▶ [WHAT IS EXPECTED] Take the lines from the beginning of the data below through the line holding "### Enhancements" and return exactly those.

· · · ·

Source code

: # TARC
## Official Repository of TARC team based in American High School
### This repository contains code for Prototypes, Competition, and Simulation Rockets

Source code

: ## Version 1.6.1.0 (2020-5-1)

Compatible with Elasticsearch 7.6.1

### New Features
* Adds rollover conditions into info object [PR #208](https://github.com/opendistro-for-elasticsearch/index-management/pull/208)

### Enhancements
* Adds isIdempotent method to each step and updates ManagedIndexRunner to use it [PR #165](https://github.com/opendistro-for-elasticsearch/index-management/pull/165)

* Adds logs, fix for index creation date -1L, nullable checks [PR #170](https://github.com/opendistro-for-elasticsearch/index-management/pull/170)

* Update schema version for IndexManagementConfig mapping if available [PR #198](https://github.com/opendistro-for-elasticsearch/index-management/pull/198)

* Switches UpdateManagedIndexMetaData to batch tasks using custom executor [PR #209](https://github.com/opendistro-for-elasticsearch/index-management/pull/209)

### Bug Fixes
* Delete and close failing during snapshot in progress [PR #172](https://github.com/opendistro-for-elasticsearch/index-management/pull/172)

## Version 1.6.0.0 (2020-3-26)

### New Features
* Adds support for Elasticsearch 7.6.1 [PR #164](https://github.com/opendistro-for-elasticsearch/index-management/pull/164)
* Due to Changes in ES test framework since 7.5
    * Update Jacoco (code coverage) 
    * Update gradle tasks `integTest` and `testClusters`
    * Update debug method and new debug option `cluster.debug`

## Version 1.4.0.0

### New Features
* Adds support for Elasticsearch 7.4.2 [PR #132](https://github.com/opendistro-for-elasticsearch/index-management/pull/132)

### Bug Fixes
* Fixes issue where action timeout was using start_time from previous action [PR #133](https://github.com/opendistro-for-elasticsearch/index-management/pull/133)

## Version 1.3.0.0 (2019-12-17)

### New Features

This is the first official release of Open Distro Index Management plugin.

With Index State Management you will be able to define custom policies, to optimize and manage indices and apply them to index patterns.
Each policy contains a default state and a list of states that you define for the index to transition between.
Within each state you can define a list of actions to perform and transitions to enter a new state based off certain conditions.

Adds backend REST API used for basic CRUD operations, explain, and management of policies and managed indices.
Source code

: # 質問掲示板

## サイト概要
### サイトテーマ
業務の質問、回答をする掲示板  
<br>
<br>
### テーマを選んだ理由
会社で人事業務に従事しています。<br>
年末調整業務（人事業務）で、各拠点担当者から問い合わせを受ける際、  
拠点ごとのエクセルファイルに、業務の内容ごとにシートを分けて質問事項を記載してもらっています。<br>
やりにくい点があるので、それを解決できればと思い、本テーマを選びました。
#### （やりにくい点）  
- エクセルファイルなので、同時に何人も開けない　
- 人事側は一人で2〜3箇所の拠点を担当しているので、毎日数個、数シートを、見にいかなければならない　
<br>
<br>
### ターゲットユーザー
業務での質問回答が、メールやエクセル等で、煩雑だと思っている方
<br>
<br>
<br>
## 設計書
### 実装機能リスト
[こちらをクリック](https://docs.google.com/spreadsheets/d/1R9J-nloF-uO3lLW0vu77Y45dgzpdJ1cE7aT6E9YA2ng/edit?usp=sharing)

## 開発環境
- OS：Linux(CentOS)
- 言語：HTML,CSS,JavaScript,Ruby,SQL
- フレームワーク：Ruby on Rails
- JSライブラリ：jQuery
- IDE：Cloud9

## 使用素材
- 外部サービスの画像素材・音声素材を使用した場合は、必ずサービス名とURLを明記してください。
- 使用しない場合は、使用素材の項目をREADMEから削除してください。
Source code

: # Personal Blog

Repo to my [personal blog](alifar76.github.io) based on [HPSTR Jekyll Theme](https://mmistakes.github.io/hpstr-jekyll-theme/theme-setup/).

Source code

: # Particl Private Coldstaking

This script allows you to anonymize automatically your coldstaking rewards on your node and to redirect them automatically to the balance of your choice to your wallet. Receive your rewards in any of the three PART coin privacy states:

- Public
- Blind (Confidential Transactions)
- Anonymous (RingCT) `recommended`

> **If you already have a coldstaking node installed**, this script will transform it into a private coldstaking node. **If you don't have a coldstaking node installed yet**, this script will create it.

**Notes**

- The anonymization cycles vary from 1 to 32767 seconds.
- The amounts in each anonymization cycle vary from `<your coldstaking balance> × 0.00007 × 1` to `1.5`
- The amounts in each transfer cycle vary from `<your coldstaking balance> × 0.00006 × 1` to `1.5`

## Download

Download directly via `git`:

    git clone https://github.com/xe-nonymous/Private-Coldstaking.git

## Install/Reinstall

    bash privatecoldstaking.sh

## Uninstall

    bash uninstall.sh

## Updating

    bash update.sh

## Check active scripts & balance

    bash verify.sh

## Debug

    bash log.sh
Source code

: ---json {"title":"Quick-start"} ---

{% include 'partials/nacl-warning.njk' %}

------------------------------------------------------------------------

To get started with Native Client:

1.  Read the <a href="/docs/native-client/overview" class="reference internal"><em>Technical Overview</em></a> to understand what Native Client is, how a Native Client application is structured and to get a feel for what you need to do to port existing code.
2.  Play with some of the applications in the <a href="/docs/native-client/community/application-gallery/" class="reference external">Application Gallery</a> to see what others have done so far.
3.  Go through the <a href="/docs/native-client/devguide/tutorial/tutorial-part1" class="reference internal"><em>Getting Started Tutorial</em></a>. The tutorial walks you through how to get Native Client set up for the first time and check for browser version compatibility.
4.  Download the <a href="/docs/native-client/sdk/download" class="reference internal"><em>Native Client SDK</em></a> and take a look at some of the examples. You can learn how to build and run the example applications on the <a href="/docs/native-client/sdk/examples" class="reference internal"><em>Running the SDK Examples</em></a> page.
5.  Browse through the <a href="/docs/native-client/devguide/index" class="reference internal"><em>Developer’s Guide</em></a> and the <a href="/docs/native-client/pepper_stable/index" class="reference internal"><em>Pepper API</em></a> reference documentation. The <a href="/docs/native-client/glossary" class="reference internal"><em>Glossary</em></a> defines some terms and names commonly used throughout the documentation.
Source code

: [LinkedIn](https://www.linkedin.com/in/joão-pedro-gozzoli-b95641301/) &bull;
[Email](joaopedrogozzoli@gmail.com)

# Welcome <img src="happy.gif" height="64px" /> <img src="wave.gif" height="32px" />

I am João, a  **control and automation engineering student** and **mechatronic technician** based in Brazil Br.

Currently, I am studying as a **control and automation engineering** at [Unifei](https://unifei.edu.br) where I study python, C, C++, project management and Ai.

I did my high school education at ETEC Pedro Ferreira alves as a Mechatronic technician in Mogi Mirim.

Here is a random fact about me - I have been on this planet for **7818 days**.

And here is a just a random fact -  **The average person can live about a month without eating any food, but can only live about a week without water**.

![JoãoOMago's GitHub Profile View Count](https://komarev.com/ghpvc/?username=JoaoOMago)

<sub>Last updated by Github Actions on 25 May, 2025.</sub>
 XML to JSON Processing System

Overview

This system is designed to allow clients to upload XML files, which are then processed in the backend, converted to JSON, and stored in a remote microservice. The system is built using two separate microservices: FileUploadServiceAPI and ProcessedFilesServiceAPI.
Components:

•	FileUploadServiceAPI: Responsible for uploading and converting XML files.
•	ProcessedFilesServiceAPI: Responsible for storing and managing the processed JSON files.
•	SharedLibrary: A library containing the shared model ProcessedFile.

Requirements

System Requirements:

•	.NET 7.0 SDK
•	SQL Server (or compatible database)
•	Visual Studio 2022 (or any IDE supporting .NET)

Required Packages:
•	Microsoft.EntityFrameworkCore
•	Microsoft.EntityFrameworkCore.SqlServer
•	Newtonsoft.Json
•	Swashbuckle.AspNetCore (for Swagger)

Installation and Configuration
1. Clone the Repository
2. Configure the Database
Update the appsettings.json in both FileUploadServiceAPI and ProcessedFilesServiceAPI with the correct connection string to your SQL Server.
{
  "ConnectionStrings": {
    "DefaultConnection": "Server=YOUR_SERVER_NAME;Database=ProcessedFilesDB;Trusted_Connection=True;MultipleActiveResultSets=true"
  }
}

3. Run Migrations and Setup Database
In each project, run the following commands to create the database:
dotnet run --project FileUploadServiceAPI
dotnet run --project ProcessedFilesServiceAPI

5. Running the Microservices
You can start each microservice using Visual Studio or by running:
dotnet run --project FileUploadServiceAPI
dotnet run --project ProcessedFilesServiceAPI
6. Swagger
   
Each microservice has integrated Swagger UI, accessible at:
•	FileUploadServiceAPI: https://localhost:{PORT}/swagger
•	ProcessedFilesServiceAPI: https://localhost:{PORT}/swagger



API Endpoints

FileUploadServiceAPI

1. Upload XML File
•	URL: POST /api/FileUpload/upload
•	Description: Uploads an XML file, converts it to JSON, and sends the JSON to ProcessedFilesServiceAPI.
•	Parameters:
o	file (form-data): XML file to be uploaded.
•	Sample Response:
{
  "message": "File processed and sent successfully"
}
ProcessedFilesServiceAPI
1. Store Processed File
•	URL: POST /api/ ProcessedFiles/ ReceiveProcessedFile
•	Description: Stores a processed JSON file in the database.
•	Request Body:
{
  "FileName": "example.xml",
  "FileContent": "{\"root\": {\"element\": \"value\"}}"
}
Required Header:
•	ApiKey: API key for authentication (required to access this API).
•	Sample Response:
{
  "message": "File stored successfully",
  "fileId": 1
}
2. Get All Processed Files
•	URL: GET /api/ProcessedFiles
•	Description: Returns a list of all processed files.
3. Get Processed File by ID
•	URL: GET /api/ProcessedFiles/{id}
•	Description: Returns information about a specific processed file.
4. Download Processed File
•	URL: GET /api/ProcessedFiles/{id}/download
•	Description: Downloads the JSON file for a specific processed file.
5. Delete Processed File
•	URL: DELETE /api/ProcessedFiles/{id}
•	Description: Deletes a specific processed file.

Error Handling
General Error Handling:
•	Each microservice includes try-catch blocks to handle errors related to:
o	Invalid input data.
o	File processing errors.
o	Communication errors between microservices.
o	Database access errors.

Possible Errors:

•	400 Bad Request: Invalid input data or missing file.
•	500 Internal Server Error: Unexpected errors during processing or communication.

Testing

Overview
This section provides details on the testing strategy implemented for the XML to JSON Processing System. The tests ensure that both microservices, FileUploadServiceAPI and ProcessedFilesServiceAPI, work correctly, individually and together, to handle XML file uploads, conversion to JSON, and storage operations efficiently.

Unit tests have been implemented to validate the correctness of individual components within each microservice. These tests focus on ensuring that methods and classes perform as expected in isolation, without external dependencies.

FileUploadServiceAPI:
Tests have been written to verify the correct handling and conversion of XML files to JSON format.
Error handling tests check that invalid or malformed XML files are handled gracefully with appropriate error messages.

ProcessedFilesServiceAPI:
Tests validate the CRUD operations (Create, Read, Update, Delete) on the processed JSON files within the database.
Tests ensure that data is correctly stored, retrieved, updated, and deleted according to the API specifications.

· · · ·

▶ [EXPECTED ANSWER]
Source code

: # TARC
## Official Repository of TARC team based in American High School
### This repository contains code for Prototypes, Competition, and Simulation Rockets

Source code

: ## Version 1.6.1.0 (2020-5-1)

Compatible with Elasticsearch 7.6.1

### New Features
* Adds rollover conditions into info object [PR #208](https://github.com/opendistro-for-elasticsearch/index-management/pull/208)

### Enhancements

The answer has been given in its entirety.